MATERIAL FOR THIS TASK

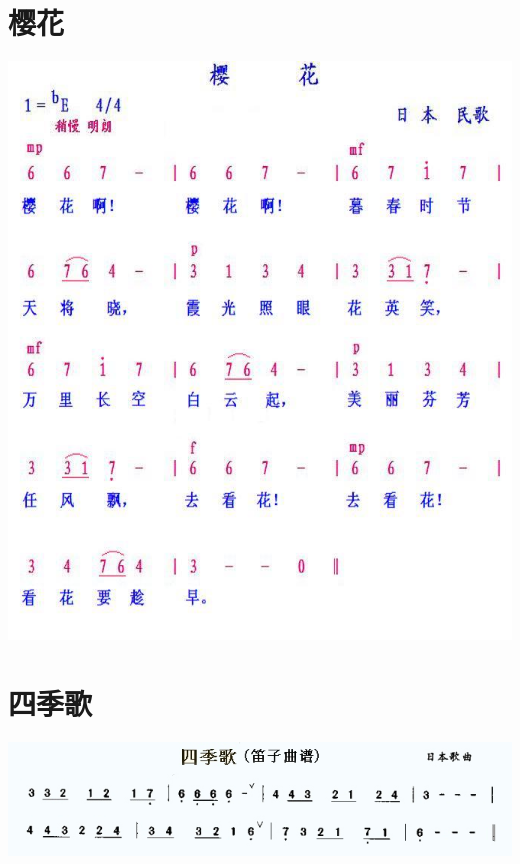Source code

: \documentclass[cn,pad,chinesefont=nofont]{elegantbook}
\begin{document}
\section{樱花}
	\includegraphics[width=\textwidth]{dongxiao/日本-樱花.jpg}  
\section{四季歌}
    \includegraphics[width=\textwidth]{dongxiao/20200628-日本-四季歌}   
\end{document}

==

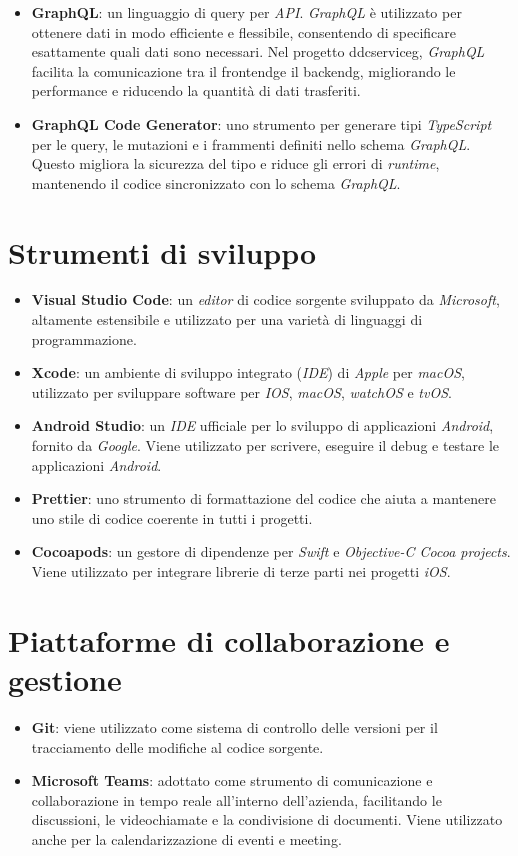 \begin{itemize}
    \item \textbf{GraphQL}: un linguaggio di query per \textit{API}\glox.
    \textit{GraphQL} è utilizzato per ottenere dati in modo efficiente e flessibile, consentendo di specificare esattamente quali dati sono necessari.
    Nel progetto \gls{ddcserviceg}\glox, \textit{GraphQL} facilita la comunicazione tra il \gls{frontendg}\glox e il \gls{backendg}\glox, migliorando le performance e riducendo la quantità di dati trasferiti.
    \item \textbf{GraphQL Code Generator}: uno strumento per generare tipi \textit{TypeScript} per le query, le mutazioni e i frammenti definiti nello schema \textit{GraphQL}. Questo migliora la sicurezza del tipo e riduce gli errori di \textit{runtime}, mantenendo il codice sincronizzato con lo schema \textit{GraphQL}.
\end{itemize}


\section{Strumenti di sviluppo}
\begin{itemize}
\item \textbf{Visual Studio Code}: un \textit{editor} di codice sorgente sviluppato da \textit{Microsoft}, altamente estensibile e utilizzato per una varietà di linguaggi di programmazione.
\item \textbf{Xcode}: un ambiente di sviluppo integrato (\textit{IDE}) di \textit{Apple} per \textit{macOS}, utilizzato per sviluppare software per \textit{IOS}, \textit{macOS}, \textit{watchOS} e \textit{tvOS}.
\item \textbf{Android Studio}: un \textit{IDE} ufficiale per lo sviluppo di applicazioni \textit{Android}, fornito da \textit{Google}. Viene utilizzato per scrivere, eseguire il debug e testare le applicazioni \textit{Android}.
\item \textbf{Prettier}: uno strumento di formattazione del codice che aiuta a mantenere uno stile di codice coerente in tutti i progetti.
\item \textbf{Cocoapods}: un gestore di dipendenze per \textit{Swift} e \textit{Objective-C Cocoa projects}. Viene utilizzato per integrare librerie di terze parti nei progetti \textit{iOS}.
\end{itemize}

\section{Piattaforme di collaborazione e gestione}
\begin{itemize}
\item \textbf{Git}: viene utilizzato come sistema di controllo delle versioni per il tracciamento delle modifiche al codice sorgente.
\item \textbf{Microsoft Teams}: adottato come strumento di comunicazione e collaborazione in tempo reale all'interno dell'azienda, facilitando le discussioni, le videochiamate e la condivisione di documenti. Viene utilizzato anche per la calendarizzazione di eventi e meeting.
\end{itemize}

HOW TO COMPLETE THIS TASK
From the records above, print exactly the lines that run from the line with "un linguaggio di" to the line with "al codice sorgente.", inclusive.

SOLVED PROBLEM
    \item \textbf{GraphQL}: un linguaggio di query per \textit{API}\glox.
    \textit{GraphQL} è utilizzato per ottenere dati in modo efficiente e flessibile, consentendo di specificare esattamente quali dati sono necessari.
    Nel progetto \gls{ddcserviceg}\glox, \textit{GraphQL} facilita la comunicazione tra il \gls{frontendg}\glox e il \gls{backendg}\glox, migliorando le performance e riducendo la quantità di dati trasferiti.
    \item \textbf{GraphQL Code Generator}: uno strumento per generare tipi \textit{TypeScript} per le query, le mutazioni e i frammenti definiti nello schema \textit{GraphQL}. Questo migliora la sicurezza del tipo e riduce gli errori di \textit{runtime}, mantenendo il codice sincronizzato con lo schema \textit{GraphQL}.
\end{itemize}


\section{Strumenti di sviluppo}
\begin{itemize}
\item \textbf{Visual Studio Code}: un \textit{editor} di codice sorgente sviluppato da \textit{Microsoft}, altamente estensibile e utilizzato per una varietà di linguaggi di programmazione.
\item \textbf{Xcode}: un ambiente di sviluppo integrato (\textit{IDE}) di \textit{Apple} per \textit{macOS}, utilizzato per sviluppare software per \textit{IOS}, \textit{macOS}, \textit{watchOS} e \textit{tvOS}.
\item \textbf{Android Studio}: un \textit{IDE} ufficiale per lo sviluppo di applicazioni \textit{Android}, fornito da \textit{Google}. Viene utilizzato per scrivere, eseguire il debug e testare le applicazioni \textit{Android}.
\item \textbf{Prettier}: uno strumento di formattazione del codice che aiuta a mantenere uno stile di codice coerente in tutti i progetti.
\item \textbf{Cocoapods}: un gestore di dipendenze per \textit{Swift} e \textit{Objective-C Cocoa projects}. Viene utilizzato per integrare librerie di terze parti nei progetti \textit{iOS}.
\end{itemize}

\section{Piattaforme di collaborazione e gestione}
\begin{itemize}
\item \textbf{Git}: viene utilizzato come sistema di controllo delle versioni per il tracciamento delle modifiche al codice sorgente.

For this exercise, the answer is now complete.